> _Rendered images with source text_

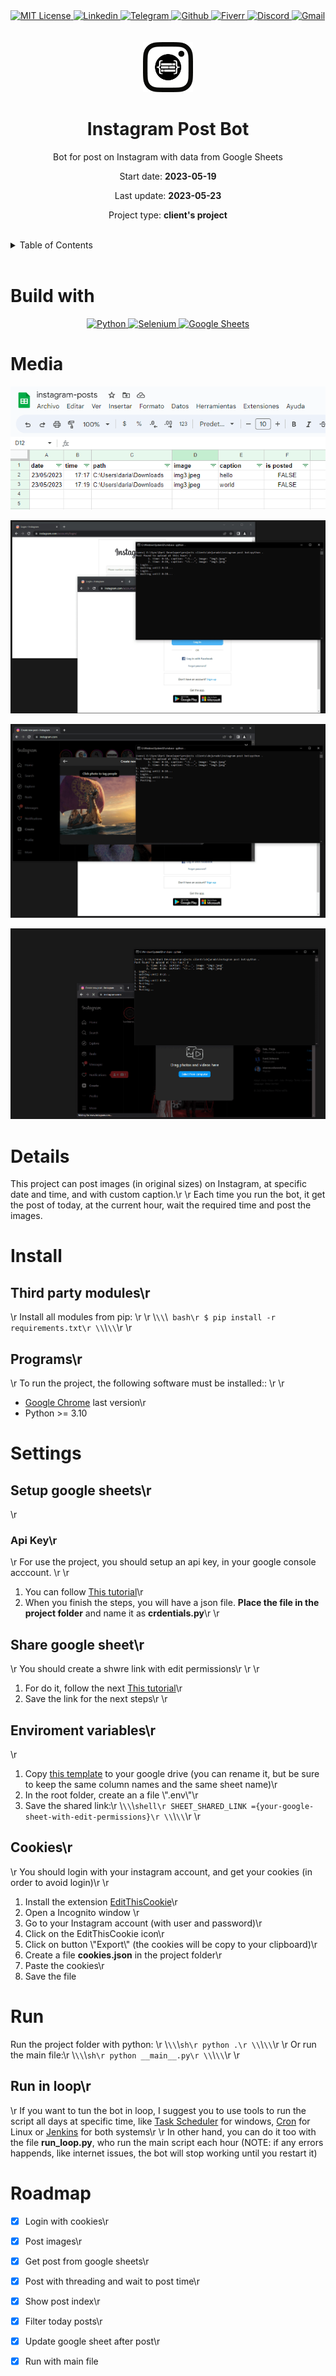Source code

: <div><a href='https://github.com/github.com/darideveloper/blob/master/LICENSE' target='_blank'>
            <img src='https://img.shields.io/github/license/github.com/darideveloper.svg?style=for-the-badge' alt='MIT License' height='30px'/>
        </a><a href='https://www.linkedin.com/in/francisco-dari-hernandez-6456b6181/' target='_blank'>
                <img src='https://img.shields.io/static/v1?style=for-the-badge&message=LinkedIn&color=0A66C2&logo=LinkedIn&logoColor=FFFFFF&label=' alt='Linkedin' height='30px'/>
            </a><a href='https://t.me/darideveloper' target='_blank'>
                <img src='https://img.shields.io/static/v1?style=for-the-badge&message=Telegram&color=26A5E4&logo=Telegram&logoColor=FFFFFF&label=' alt='Telegram' height='30px'/>
            </a><a href='https://github.com/darideveloper' target='_blank'>
                <img src='https://img.shields.io/static/v1?style=for-the-badge&message=GitHub&color=181717&logo=GitHub&logoColor=FFFFFF&label=' alt='Github' height='30px'/>
            </a><a href='https://www.fiverr.com/darideveloper?up_rollout=true' target='_blank'>
                <img src='https://img.shields.io/static/v1?style=for-the-badge&message=Fiverr&color=222222&logo=Fiverr&logoColor=1DBF73&label=' alt='Fiverr' height='30px'/>
            </a><a href='https://discord.com/users/992019836811083826' target='_blank'>
                <img src='https://img.shields.io/static/v1?style=for-the-badge&message=Discord&color=5865F2&logo=Discord&logoColor=FFFFFF&label=' alt='Discord' height='30px'/>
            </a><a href='mailto:darideveloper@gmail.com?subject=Hello Dari Developer' target='_blank'>
                <img src='https://img.shields.io/static/v1?style=for-the-badge&message=Gmail&color=EA4335&logo=Gmail&logoColor=FFFFFF&label=' alt='Gmail' height='30px'/>
            </a></div><div align='center'><br><br><img src='https://github.com/darideveloper/instagram-post-bot/blob/master/logo.png?raw=true' alt='Instagram Post Bot' height='80px'/>

# Instagram Post Bot

Bot for post on Instagram with data from Google Sheets

Start date: **2023-05-19**

Last update: **2023-05-23**

Project type: **client's project**

</div><br><details>
            <summary>Table of Contents</summary>
            <ol>
<li><a href='#buildwith'>Build With</a></li>
<li><a href='#media'>Media</a></li>
<li><a href='#details'>Details</a></li>
<li><a href='#install'>Install</a></li>
<li><a href='#settings'>Settings</a></li>
<li><a href='#run'>Run</a></li>
<li><a href='#roadmap'>Roadmap</a></li></ol>
        </details><br>

# Build with

<div align='center'><a href='https://www.python.org/' target='_blank'> <img src='https://cdn.svgporn.com/logos/python.svg' alt='Python' title='Python' height='50px'/> </a><a href='https://www.selenium.dev/' target='_blank'> <img src='https://cdn.svgporn.com/logos/selenium.svg' alt='Selenium' title='Selenium' height='50px'/> </a><a href='https://sheets.google.com/' target='_blank'> <img src='https://www.gstatic.com/images/branding/product/1x/sheets_2020q4_48dp.png' alt='Google Sheets' title='Google Sheets' height='50px'/> </a></div>

# Media

![google sheets](https://github.com/darideveloper/instagram-post-bot/blob/master/screenshots/google-sheets.png?raw=true)

![running 1](https://github.com/darideveloper/instagram-post-bot/blob/master/screenshots/running-1.png?raw=true)

![running 2](https://github.com/darideveloper/instagram-post-bot/blob/master/screenshots/running-2.png?raw=true)

![running 3](https://github.com/darideveloper/instagram-post-bot/blob/master/screenshots/running-3.png?raw=true)

# Details

This project can post images (in original sizes) on Instagram, at specific date and time, and with custom caption.\r
\r
Each time you run the bot, it get the post of today, at the current hour, wait the required time and post the images.

# Install

## Third party modules\r
\r
Install all modules from pip: \r
\r
\\`\\`\\` bash\r
$ pip install -r requirements.txt\r
\\`\\`\\`\r
\r
## Programs\r
\r
To run the project, the following software must be installed:: \r
\r
* [Google Chrome](https://www.google.com/intl/es/chrome) last version\r
* Python >= 3.10

# Settings

## Setup google sheets\r
\r
### Api Key\r
\r
For use the project, you should setup an api key, in your google console acccount. \r
\r
1. You can follow  [This tutorial](https://github.com/darideveloper/tutorials/blob/master/generate%20google%20sheets%20api%20key/README.md)\r
2. When you finish the steps, you will have a json file. **Place the file in the project folder** and name it as **crdentials.py**\r
\r
## Share google sheet\r
\r
You should create a shwre link with edit permissions\r
\r
\r
1. For do it, follow the next [This tutorial](https://github.com/darideveloper/tutorials/blob/master/share%20google%20sheet%20with%20edit%20permissions/README.md)\r
2. Save the link for the next steps\r
\r
## Enviroment variables\r
\r
1. Copy [this template](https://docs.google.com/spreadsheets/d/1CDUQe4LM-_koQv9mx1RjHdKM8skL0a_K41y3gE5MjR8/edit?usp=sharing) to your google drive (you can rename it, but be sure to keep the same column names and the same sheet name)\r
2. In the root folder, create an a file \\\".env\\\"\r
3. Save the shared link:\r
\\`\\`\\`shell\r
SHEET_SHARED_LINK ={your-google-sheet-with-edit-permissions}\r
\\`\\`\\`\r
\r
## Cookies\r
\r
You should login with your instagram account, and get your cookies (in order to avoid login)\r
\r
1. Install the extension [EditThisCookie](https://chrome.google.com/webstore/detail/editthiscookie/fngmhnnpilhplaeedifhccceomclgfbg?hl=es)\r
2. Open a Incognito window \r
2. Go to your Instagram account (with user and password)\r
3. Click on the EditThisCookie icon\r
4. Click on button \\\"Export\\\" (the cookies will be copy to your clipboard)\r
5. Create a file **cookies.json** in the project folder\r
6. Paste the cookies\r
7. Save the file

# Run

Run the project folder with python: \r
\\`\\`\\`sh\r
python .\r
\\`\\`\\`\r
\r
Or run the main file:\r
\\`\\`\\`sh\r
python __main__.py\r
\\`\\`\\`\r
\r
## Run in loop\r
\r
If you want to tun the bot in loop, I suggest you to use tools to run the script all days at specific time, like [Task Scheduler](https://learn.microsoft.com/en-us/windows/win32/taskschd/task-scheduler-start-page) for windows, [Cron](https://www.google.com/search?q=linux+cronjobs&oq=linux+cronjobs&aqs=chrome..69i57.3719j0j1&sourceid=chrome&ie=UTF-8) for Linux or [Jenkins](https://www.jenkins.io/) for both systems\r
\r
In other hand, you can do it too with the file **run_loop.py**, who run the main script each hour (NOTE: if any errors happends, like internet issues, the bot will stop working until you restart it)

# Roadmap

* [x] Login with cookies\r
* [x] Post images\r
* [x] Get post from google sheets\r
* [x] Post with threading and wait to post time\r
* [x] Show post index\r
* [x] Filter today posts\r
* [x] Update google sheet after post\r
* [x] Run with main file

> _EXERCISE DESCRIPTION_
No pictures should appear; only the lines from the first line of the records through the line with "alt='MIT License' height='30px'/>", both included, are to be restated word for word.

> _TASK OUTPUT_
Source code

: <div><a href='https://github.com/github.com/darideveloper/blob/master/LICENSE' target='_blank'>
            <img src='https://img.shields.io/github/license/github.com/darideveloper.svg?style=for-the-badge' alt='MIT License' height='30px'/>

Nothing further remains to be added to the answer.